The Redemption of Sonny Rollins: from armed robbery to the greatest sax in jazz
Poverty, heroin and armed robbery are three things you might expect to find in a Quentin Tarantino film, but not things you would expect for one of the most respected careers in all of jazz music. Sonny Rollins is an absolute titan of jazz and tenor saxophone, with an utterly unforgettable sound. Perhaps the greatest saxophonist of all time, rivalled only by the likes of John Coltrane or Charlie Parker, Rollins’ life nearly took a very different path, with the musician once spending ten months behind bars after a foiled armed robbery.
Growing up amid the backdrop of the Harlem Renaissance, Rollins’ life could have gone one of two ways. On one hand, the young man was surrounded by incredible literary and musical figures, living on the same block as legendary writer and pioneering civil rights activist W.E.B. Du Bois and regularly encountering the likes of Duke Ellington, Coleman Hawkins and Roy Eldridge during day-to-day life. On the other, Harlem during the 1930s was a very dark place. With the country deeply entrenched in the Great Depression, predominantly Black neighbourhoods in places like Harlem felt the strain more than most. As a result of extreme poverty and a lack of other options, many young people of the time turned to a life of crime.
For a while, it seemed as though Rollins had chosen the right path. Heading across Greenwich Village, the young saxophonist found inspiration in the city’s blossoming jazz scene. Although encountering legendary figures like Billie Holiday and Charlie Parker set Rollins on his path to jazz greatness, it also led to his early downfall. Heroin was rife throughout the 1950s jazz scene in New York, with the drug plaguing everybody from Miles Davis to Rollins’ hero, Charlie Parker.

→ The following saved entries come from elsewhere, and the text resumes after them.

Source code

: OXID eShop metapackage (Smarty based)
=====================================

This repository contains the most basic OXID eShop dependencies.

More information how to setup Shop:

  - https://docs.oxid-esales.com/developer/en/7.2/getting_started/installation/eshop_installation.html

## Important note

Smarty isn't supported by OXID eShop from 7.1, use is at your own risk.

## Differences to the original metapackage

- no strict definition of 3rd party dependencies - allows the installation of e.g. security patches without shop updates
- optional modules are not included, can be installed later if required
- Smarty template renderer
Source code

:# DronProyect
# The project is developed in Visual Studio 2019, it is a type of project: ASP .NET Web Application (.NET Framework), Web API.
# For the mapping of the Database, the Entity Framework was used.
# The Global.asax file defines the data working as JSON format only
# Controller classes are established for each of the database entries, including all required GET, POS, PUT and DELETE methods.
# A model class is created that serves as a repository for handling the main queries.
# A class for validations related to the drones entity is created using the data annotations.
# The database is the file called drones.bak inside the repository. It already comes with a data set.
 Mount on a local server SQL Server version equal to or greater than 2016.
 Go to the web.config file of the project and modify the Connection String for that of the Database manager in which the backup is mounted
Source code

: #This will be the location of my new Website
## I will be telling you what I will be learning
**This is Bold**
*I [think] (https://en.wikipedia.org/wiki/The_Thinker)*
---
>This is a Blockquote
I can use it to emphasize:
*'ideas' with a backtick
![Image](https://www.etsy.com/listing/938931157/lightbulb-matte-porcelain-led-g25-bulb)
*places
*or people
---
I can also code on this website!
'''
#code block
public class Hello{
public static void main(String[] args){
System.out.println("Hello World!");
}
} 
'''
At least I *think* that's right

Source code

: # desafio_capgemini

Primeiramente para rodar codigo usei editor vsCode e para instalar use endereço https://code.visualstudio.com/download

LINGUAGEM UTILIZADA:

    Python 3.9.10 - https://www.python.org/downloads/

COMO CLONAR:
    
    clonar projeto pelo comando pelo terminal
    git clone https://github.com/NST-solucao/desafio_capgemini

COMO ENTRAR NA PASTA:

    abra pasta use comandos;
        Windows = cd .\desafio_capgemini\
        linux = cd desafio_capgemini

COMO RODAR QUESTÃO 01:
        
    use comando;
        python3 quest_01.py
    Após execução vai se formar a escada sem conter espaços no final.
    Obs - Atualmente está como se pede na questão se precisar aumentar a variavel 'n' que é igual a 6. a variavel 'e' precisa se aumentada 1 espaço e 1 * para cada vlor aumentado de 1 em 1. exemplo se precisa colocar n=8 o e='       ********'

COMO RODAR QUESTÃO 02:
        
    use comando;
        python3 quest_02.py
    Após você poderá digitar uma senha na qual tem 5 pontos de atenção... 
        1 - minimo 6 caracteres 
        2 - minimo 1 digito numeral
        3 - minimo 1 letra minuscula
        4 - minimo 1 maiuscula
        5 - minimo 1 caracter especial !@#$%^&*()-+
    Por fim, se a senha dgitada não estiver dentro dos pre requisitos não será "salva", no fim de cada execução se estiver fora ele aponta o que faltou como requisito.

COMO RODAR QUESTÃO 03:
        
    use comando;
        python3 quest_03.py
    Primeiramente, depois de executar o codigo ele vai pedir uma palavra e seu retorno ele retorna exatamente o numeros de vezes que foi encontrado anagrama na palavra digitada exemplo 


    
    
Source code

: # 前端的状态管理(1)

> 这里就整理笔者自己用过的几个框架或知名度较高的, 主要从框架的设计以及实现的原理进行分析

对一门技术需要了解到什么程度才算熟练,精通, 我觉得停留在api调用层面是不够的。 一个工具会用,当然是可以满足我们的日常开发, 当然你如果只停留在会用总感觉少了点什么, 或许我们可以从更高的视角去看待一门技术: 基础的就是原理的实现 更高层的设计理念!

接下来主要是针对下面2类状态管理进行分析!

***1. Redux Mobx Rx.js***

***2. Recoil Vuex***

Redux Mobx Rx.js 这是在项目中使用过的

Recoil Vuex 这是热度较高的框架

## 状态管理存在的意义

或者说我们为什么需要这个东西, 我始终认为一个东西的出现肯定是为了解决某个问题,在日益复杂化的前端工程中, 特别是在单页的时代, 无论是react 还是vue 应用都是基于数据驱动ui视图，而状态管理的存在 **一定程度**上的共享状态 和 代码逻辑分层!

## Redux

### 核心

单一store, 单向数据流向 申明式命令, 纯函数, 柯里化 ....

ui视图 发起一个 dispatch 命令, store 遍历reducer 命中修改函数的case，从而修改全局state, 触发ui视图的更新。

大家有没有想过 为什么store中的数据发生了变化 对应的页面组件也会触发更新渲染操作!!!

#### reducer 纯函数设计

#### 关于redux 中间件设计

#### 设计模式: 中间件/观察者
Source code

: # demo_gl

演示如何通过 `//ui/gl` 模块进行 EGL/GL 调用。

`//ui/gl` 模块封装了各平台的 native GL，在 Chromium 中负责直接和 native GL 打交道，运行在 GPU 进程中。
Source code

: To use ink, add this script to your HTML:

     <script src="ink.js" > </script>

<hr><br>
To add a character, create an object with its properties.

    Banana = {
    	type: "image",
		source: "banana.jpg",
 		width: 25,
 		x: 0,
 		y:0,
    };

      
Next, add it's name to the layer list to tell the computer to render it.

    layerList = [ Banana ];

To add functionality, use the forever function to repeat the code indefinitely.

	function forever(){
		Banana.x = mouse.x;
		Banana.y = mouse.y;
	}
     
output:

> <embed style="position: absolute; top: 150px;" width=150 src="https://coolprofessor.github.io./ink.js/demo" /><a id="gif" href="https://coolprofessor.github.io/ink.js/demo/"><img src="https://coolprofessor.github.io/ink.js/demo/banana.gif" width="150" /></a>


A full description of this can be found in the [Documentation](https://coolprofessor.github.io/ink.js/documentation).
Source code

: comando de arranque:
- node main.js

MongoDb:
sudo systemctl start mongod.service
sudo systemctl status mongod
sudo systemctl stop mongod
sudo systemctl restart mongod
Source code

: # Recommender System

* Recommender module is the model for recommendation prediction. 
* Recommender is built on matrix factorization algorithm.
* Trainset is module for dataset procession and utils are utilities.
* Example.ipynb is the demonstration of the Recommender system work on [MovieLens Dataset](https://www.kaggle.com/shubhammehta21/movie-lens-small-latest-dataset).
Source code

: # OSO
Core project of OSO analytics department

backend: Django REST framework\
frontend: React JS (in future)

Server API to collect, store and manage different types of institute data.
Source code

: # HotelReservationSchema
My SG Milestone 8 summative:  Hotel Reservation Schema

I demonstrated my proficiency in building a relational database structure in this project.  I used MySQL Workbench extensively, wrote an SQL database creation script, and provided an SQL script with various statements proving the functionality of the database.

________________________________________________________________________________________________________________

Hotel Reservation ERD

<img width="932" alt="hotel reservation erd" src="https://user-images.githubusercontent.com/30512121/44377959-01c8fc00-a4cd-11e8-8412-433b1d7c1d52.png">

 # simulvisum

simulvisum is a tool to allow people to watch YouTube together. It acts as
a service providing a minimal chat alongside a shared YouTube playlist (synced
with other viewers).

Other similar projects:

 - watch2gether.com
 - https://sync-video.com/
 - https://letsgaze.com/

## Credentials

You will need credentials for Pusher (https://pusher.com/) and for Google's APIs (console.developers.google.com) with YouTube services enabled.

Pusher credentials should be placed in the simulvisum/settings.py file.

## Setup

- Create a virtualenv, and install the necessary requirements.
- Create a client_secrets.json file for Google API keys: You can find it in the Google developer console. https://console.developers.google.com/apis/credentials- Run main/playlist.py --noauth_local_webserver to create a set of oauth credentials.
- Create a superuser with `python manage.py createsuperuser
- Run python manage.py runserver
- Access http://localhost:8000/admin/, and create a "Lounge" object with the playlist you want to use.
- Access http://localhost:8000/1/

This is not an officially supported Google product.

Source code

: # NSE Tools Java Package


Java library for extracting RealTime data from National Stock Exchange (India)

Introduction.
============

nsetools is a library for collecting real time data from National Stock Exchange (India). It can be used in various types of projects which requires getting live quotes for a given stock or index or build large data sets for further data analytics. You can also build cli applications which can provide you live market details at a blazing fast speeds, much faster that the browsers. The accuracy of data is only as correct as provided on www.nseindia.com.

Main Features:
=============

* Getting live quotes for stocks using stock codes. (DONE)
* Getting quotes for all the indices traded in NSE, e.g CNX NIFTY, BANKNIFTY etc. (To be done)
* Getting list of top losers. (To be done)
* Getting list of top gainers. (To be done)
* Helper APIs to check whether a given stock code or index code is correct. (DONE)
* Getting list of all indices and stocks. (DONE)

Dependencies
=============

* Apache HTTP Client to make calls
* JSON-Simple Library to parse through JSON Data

Rollins’ first exposure to the brown powder came with Billie Holiday, who had herself been put onto it by trumpeter and husband Joe Guy. Seeing his musical heroes descend into addiction, it was inevitable that Rollins would soon follow suit, believing it would make him sound like Charlie Parker. Switching the tenor sax for the needle, Rollins’ journey as a junkie would lead him to the lowest point in his life, locked up in the infamous Rikers Island Jail.
The musician served two stretches behind bars, firstly in 1950 for a foiled armed robbery, which earned him ten months, then again for using heroin while under probation. Looking back upon that time, Rollins told Uncut in 2021, “In retrospect, it was the first of my sabbaticals! Unlike the others, it wasn’t self-imposed. But it was a learning place.”
Adding that prison allowed him to focus entirely on music, “The prison was a brutal place, but fortunately, I was involved in the music, and I largely avoided the brutality.”
Coming out of prison in the mid-1950s, the influence of Charlie Parker finally helped Rollins kick the habit of heroin. Parker was too far gone by that point. His life had been indefinitely altered by his addiction, but it wasn’t too late for Rollins. As he explained, “When he found out that I was using drugs, he was heartbroken. When I saw how upset he was, I thought, ‘Wow, I’m killing Charlie Parker.’ So that got me to finally go to different places.”
Heading to rehab and getting his life back on track, the post-heroin Sonny Rollins quickly became noted as one of the great tenor sax players to ever grace the airwaves. Capable of producing a stunningly captivating sound, he is undoubtedly one of the biggest figures in jazz history. The landscape of the genre would have been very different without Rollins’s road to Damascus moment following his release from Rikers and his dedication to Charlie Parker.